Zwei Freunde (Schwule?) kommen dazu. Man muss sich konzentrieren, um zu entspannen. Positiv denken.
Fahre dann doch noch mal ins Zebrano und sehe die letzten 20 Minuten der Show. Steffi hervorragend.
Beim Kerzenauspusten zum Geburtstag hat sich Jochen offenbar das Falsche gewünscht: "Gestern haben wir unser letztes Gespräch geführt, das sich immer noch anfühlte wie ein Gespräch zwischen Liebenden, nur dass sie danach vermutlich erleichtert war. Und heute kam mit der Post mein neuer Vertrag."
Koinzidenz: Am selben Tag macht Marcel Schluss mit Albertine. Man könnte schlussfolgern, dass vielleicht Proust-Leser zum Schlussmachen einladen.
Die bekannten Proustiaden. J.S.: "Er lügt, um sie zu halten, und weil er lügt, geht er davon aus, dass auch sie lügt. Aber lügt sie wirklich, oder ist er nur unfähig, ihr zu vertrauen?" Da liegt der Hase im Pfeffer. Wer Vertrauen bricht, kann einerseits kein Vertrauen erwarten. Andererseits ist er selber auch nicht mehr in der Lage zu vertrauen. Vertrauen aber ist die Grundlage dauerhaft erfolgreicher Kommunikationssysteme, wie wir zurzeit (Ende 2008) am Wirtschaftssystem schön beobachten können: Teilsysteme kollabieren, und reißen vor allem deshalb andere Bereiche mit sich, weil das Vertrauen schwindet.

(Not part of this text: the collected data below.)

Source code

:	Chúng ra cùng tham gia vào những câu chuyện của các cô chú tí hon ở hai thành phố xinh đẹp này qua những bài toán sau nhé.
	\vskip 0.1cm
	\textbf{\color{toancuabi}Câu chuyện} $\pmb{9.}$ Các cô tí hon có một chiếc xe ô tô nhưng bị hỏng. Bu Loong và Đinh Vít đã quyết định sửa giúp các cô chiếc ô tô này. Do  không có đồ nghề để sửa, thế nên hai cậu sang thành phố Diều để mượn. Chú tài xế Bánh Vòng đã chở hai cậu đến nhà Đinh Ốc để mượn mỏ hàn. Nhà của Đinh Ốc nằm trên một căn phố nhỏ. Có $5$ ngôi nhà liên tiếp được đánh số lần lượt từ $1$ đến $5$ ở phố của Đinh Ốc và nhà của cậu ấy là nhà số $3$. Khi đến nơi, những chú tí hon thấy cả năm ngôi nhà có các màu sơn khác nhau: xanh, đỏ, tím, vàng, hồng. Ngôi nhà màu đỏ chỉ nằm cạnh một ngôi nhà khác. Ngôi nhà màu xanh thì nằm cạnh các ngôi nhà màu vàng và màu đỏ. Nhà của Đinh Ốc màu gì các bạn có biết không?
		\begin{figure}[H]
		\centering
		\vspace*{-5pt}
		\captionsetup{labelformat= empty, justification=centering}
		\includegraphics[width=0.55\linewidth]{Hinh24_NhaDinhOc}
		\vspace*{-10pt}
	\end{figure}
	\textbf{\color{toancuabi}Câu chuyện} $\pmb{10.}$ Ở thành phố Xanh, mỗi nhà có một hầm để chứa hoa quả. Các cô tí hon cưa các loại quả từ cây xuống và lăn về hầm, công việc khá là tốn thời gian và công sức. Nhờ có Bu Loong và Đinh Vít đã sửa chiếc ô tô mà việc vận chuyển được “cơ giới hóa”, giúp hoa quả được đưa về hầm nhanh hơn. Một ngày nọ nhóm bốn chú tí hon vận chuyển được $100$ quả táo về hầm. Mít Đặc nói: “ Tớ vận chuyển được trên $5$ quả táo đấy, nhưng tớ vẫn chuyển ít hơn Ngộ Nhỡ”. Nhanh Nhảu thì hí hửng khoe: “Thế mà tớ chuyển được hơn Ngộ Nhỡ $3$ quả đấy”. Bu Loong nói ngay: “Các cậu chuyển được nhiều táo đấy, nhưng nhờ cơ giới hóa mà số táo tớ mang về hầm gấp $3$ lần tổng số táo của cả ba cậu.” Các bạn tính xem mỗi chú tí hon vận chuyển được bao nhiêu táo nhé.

Ähnliches lässt sich von Zeit zu Zeit auch bei anderen Kommunikationssysteme beobachten: Politik und Recht (Korruption) und eben auch die intime Kommunikation der Liebe. Hingegen verfügt z.B. das Kommunikationssystem Wissenschaft offenbar über genügend Immunkräfte, die regelmäßige Vertrauensverluste verhindern.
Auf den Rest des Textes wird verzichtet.